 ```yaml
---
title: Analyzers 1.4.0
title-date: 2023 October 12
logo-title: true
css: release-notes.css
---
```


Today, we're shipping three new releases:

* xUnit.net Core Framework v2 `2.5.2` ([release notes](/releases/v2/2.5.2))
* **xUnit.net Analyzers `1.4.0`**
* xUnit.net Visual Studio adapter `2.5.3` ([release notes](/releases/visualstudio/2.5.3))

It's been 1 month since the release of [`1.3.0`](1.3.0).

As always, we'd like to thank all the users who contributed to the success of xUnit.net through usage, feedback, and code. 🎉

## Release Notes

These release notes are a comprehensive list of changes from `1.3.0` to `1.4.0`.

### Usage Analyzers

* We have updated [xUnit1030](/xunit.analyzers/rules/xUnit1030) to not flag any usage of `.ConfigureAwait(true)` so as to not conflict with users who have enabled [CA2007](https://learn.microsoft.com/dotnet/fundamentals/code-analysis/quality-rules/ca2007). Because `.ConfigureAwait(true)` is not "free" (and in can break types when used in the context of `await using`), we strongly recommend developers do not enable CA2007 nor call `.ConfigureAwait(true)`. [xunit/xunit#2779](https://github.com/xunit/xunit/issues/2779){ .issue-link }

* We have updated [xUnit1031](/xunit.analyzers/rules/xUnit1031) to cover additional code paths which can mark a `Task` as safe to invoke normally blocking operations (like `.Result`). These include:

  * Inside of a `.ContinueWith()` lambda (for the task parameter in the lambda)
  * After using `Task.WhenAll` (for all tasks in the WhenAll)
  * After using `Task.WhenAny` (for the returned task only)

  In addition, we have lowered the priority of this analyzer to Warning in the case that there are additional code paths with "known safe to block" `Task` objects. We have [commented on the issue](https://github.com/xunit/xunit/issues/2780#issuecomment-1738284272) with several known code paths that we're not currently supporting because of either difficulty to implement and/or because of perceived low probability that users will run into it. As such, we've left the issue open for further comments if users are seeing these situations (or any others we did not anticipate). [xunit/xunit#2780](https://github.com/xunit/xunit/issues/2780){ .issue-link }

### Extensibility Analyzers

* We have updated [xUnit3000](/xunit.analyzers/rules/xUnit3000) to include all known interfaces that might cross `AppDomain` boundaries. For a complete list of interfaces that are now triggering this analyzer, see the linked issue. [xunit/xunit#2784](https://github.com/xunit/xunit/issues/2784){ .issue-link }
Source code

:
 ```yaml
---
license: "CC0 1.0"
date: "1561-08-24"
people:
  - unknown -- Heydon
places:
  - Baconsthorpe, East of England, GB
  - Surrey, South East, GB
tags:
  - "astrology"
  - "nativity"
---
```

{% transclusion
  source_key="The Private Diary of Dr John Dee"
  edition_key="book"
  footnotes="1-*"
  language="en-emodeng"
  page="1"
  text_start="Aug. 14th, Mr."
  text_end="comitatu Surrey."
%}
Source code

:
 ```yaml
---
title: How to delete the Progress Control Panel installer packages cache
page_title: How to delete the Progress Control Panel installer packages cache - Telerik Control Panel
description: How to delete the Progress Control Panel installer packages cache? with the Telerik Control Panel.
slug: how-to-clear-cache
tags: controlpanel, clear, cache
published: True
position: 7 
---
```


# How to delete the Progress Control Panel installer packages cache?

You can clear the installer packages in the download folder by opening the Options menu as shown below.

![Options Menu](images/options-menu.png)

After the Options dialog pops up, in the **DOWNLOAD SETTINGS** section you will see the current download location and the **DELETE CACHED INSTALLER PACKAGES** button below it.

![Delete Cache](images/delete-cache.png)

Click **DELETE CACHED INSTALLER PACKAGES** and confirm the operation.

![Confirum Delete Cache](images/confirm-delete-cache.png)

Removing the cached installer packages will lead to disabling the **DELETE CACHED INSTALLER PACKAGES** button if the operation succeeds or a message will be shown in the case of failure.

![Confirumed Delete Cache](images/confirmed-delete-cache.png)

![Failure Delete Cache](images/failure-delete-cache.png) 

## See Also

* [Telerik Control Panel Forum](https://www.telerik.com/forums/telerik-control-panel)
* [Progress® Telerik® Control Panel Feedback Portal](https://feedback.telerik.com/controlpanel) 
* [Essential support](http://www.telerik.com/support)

### What the task asks
Working through the records, find each line containing the word "below" and copy it.

### Answer
You can clear the installer packages in the download folder by opening the Options menu as shown below.
After the Options dialog pops up, in the **DOWNLOAD SETTINGS** section you will see the current download location and the **DELETE CACHED INSTALLER PACKAGES** button below it.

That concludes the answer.